I’VE got an arrow here;
Loving the hand that sent it,
I the dart revere.

Fell, they will say, in “skirmish”!
Vanquished, my soul will know,
By but a simple arrow
Sped by an archer’s bow.

Emily Dickinson

Easy allusions to Cupid aside, the thing that strikes me first about this poem is the action: somebody has shot an arrow, right? So why is the person who shot it relegated to only one line?

In the first stanza, the speaker has an arrow, she loves the hand that sent it, and she reveres the dart. In the second stanza, she imagines that other people will say that she has died in battle; her soul will be vanquished.

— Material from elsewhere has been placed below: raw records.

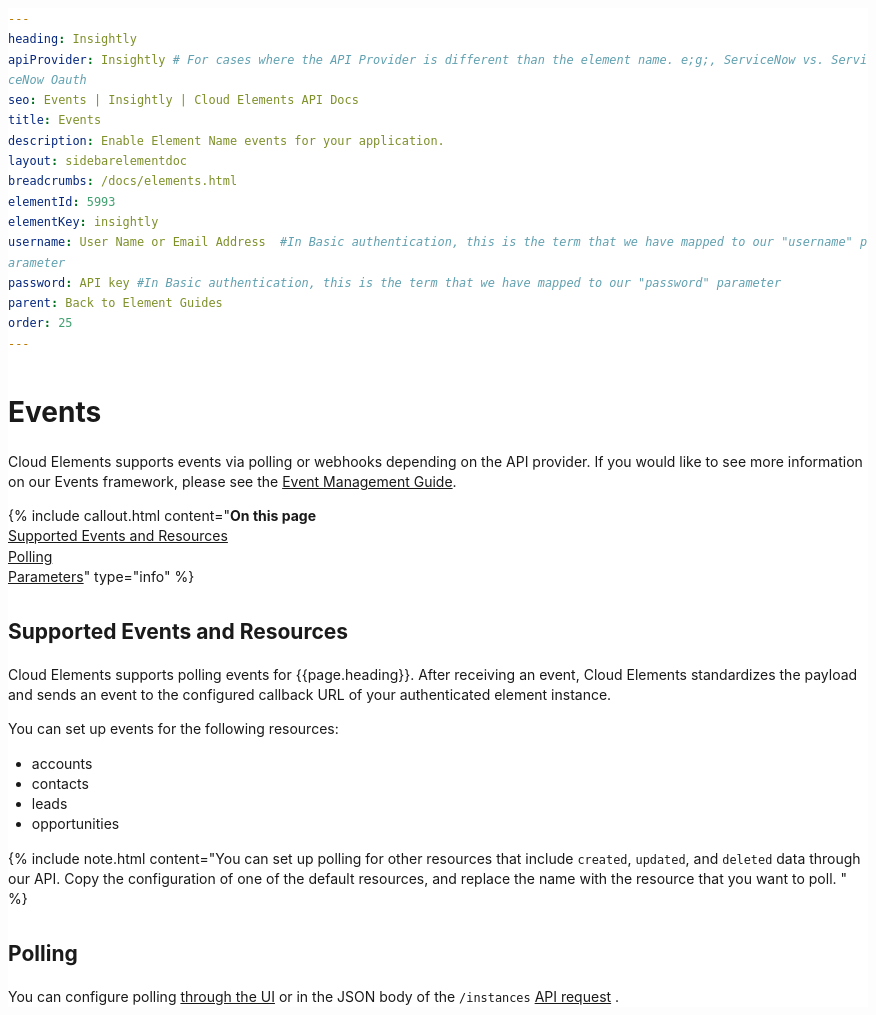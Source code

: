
 ```yaml
---
heading: Insightly
apiProvider: Insightly # For cases where the API Provider is different than the element name. e;g;, ServiceNow vs. ServiceNow Oauth
seo: Events | Insightly | Cloud Elements API Docs
title: Events
description: Enable Element Name events for your application.
layout: sidebarelementdoc
breadcrumbs: /docs/elements.html
elementId: 5993
elementKey: insightly
username: User Name or Email Address  #In Basic authentication, this is the term that we have mapped to our "username" parameter
password: API key #In Basic authentication, this is the term that we have mapped to our "password" parameter
parent: Back to Element Guides
order: 25
---
```


# Events

Cloud Elements supports events via polling or webhooks depending on the API provider. If you would like to see more information on our Events framework, please see the [Event Management Guide](/docs/platform/event-management/index.html).

{% include callout.html content="<strong>On this page</strong></br><a href=#supported-events-and-resources>Supported Events and Resources</a></br><a href=#polling>Polling</a></br><a href=#parameters>Parameters</a>" type="info" %}

## Supported Events and Resources

Cloud Elements supports polling events for {{page.heading}}. After receiving an event, Cloud Elements standardizes the payload and sends an event to the configured callback URL of your authenticated element instance.

You can set up events for the following resources:

* accounts
* contacts
* leads
* opportunities

{% include note.html content="You can set up polling for other resources that include <code>created</code>, <code>updated</code>, and <code>deleted</code> data through our API. Copy the configuration of one of the default resources, and replace the name with the resource that you want to poll.  " %}

## Polling

You can configure polling [through the UI](#configure-polling-through-the-ui) or in the JSON body of the `/instances` [API request](#configure-polling-through-api) .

That’s a lot of time to spend on somebody who received Cupid’s arrow, and very little time spent on Cupid himself. Who shot this arrow? Why? We have to imagine that the narrator is responsive, because she’s already imagining falling (actually, literally) for the person who shot it. But she tells us nothing at all about this person.

If this doesn’t scream one-sided-romance, I don’t know what does. I’m imagining the narrator peeking out a window, furiously scribbling, “You don’t know what you do to me!” And, of course, Cupid has no idea. The speaker doesn’t tell us that he took careful aim, or that he even hit his target.